F.2.ATMM.2 Represent constraints or inequalities using systems of equations and/or inequalities; interpret solutions as viable or non-viable options in a modeling context for functions beyond the level of linear and quadratic.
F.2.ATMM.3 Compose functions (e.g., If T(y) is the temperature in the atmosphere as a function of height, and h(t) is the height of a weather balloon as a function of time, then T(h(t)) is the temperature at the location of the weather balloon as a function of time).
V.3.ATMM Students will represent and model vector quantities and perform operations on vectors
V.3.ATMM.1 Recognize vector quantities as having both magnitude and direction; represent vector quantities by directed line segments and use appropriate symbols for vector and their magnitudes (e.g., v, |v|, ||v||, v)
V.3.ATMM.6 Understand vector subtraction; v – w as v + (–w), where –w is the additive inverse of w, with the same magnitude as w pointing in the opposite direction; represent vector subtraction graphically by connecting the tips in the appropriate order and perform vector subtraction component-wise.
V.3.ATMM.8 Compute the magnitude of a scalar multiple cv using ||cv|| = |c|v; compute the direction of cv knowing that when the |c|v ≠ 0, the direction cv is either along v (for c > 0) or against v(c < 0).
MO.4.ATMM.4 Understand that, unlike multiplication of numbers, matrix multiplication for square matrices is not a commutative operation, but still satisfies the associative and distributive properties.
MO.4.ATMM.5 Understand that zero and identity matrices play a role in matrix addition and multiplication similar to 0 and 1 in real numbers; the determinant of a square matrix is nonzero if and only if the matrix has a multiplicative inverse.
PS.5.ATMM Students will interpret linear models, calculate expected values to solve problems, and use probability to evaluate outcomes of decisions
PS.5.ATMM.1 Define a random variable for a quantity of interest by assigning a numerical value to each event in a sample space; graph the corresponding probability distribution using the same graphical displays as for data distributions.

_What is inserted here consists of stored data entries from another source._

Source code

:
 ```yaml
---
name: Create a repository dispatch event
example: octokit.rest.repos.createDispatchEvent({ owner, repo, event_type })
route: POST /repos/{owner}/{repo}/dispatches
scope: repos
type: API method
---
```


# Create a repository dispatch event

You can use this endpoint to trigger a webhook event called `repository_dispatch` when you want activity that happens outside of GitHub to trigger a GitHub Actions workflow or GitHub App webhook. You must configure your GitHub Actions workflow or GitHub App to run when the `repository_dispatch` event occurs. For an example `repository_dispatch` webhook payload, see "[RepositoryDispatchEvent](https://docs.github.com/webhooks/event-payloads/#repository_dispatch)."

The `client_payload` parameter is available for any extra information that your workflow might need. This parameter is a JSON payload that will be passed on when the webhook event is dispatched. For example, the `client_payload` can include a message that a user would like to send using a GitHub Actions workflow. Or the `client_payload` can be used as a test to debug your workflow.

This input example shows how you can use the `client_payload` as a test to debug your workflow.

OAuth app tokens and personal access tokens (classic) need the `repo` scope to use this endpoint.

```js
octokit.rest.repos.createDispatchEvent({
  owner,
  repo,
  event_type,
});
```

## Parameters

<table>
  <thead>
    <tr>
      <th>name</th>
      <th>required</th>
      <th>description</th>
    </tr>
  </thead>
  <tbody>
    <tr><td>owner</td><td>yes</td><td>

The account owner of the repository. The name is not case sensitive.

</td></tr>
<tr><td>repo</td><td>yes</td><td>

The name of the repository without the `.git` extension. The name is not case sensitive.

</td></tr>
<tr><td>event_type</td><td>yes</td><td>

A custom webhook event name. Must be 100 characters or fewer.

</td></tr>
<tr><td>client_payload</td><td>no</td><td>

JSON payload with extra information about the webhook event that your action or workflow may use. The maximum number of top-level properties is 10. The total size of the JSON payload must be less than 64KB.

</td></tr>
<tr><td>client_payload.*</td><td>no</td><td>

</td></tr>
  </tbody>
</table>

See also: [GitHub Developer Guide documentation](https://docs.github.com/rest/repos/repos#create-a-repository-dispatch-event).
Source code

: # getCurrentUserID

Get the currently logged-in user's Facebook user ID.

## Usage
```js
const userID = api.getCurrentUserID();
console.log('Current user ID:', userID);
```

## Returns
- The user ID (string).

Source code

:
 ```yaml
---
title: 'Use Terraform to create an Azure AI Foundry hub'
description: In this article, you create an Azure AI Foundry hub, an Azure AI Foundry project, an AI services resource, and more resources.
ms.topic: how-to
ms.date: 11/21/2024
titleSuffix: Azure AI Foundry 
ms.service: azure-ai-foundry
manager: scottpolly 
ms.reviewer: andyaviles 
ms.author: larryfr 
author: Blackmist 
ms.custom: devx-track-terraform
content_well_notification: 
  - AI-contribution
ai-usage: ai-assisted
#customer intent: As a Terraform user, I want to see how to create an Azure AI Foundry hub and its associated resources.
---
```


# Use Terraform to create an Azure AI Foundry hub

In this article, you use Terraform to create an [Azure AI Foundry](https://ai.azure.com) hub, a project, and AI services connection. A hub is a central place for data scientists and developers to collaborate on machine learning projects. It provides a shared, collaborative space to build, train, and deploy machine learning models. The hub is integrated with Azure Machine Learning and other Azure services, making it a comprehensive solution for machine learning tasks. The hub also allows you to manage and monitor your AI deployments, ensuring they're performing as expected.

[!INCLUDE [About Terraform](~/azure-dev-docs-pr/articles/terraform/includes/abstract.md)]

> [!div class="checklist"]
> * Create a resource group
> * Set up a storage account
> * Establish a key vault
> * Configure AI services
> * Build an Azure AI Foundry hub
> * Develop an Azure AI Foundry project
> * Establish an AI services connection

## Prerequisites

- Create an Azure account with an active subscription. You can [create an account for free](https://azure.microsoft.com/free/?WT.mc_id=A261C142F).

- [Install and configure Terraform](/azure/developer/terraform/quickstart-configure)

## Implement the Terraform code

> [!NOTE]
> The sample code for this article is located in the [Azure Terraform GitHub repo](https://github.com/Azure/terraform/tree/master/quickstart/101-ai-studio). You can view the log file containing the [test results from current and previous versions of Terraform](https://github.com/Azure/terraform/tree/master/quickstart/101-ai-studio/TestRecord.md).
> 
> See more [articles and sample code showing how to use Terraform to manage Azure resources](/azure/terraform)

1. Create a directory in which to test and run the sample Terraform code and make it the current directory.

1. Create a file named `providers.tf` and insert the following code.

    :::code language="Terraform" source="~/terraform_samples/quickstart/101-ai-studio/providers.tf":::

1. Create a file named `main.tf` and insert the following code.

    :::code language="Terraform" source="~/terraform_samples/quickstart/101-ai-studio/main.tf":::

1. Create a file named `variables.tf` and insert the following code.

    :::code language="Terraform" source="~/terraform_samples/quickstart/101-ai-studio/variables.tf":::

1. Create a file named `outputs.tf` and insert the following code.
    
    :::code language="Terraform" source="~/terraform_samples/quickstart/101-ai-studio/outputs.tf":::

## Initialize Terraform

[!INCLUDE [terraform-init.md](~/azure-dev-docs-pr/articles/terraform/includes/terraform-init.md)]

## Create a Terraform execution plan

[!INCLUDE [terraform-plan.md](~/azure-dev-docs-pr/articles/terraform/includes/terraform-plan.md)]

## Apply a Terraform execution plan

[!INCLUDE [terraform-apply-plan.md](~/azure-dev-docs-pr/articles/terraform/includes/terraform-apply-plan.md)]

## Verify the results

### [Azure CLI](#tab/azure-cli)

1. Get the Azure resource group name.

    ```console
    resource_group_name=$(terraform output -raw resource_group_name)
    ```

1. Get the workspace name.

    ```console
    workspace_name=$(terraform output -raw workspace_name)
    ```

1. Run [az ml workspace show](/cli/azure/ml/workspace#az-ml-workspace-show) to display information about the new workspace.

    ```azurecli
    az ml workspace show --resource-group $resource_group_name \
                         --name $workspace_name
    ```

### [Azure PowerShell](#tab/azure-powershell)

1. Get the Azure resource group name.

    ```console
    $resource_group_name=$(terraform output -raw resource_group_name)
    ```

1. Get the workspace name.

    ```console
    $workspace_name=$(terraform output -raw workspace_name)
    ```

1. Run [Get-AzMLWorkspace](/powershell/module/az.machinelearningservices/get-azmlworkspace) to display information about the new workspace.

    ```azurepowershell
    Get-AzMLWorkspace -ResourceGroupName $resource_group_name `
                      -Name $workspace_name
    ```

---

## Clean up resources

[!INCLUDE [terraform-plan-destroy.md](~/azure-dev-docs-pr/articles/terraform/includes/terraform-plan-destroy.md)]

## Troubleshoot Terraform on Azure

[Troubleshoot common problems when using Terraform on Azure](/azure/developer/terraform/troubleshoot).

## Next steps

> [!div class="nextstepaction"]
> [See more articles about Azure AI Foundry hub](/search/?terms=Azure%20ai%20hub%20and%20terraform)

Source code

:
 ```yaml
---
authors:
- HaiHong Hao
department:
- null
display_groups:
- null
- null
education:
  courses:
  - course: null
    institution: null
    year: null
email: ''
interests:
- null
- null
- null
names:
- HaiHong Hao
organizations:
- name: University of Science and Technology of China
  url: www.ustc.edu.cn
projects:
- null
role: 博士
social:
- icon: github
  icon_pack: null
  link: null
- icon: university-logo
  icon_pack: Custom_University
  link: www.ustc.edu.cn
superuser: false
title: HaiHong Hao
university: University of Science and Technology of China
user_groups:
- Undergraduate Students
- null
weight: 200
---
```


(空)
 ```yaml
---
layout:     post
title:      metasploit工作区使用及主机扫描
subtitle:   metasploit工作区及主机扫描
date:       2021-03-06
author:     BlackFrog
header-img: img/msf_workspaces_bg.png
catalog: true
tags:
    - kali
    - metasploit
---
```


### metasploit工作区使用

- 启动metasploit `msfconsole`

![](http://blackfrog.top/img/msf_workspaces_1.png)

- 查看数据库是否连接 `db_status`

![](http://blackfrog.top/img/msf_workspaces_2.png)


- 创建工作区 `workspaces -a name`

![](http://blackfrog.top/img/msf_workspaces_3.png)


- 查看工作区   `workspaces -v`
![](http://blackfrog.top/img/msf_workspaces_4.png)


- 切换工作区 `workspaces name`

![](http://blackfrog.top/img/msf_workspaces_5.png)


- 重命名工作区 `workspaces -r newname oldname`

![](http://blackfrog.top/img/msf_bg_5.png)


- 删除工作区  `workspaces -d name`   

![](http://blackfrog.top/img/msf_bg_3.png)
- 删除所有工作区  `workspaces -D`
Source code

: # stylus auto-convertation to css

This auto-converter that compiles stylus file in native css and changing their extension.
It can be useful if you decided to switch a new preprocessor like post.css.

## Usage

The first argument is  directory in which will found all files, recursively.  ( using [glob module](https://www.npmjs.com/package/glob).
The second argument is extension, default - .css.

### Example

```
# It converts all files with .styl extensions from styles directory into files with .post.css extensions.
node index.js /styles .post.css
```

PS.5.ATMM.3 Develop a probability distribution for a random variable defined for a sample space in which theoretical probabilities can be calculated; find the expected value (e.g., find the theoretical probability distribution for the number of correct answers obtained by guessing on all five questions of a multiple-choice test where each question has four choices; find the expected grade under various grading schemes).
PS.5.ATMM.4 Develop a probability distribution for a random variable defined for a sample space in which probabilities are assigned empirically; find the expected value (e.g., find a current data distribution on the number of TV sets per household in the United States and calculate the expected number of sets per household; how many TV sets would you expect to find in 100 randomly selected households?).
PS.5.ATMM.5 Find the expected payoff for a game of chance (e.g., find the expected winnings from a state lottery or a game at a fast-food restaurant).
PS.5.ATMM.6 Evaluate and compare strategies on the basis of expected values (e.g., compare a high-deductible versus a low-deductible automobile insurance policy using various but reasonable chances of having a minor or major accident).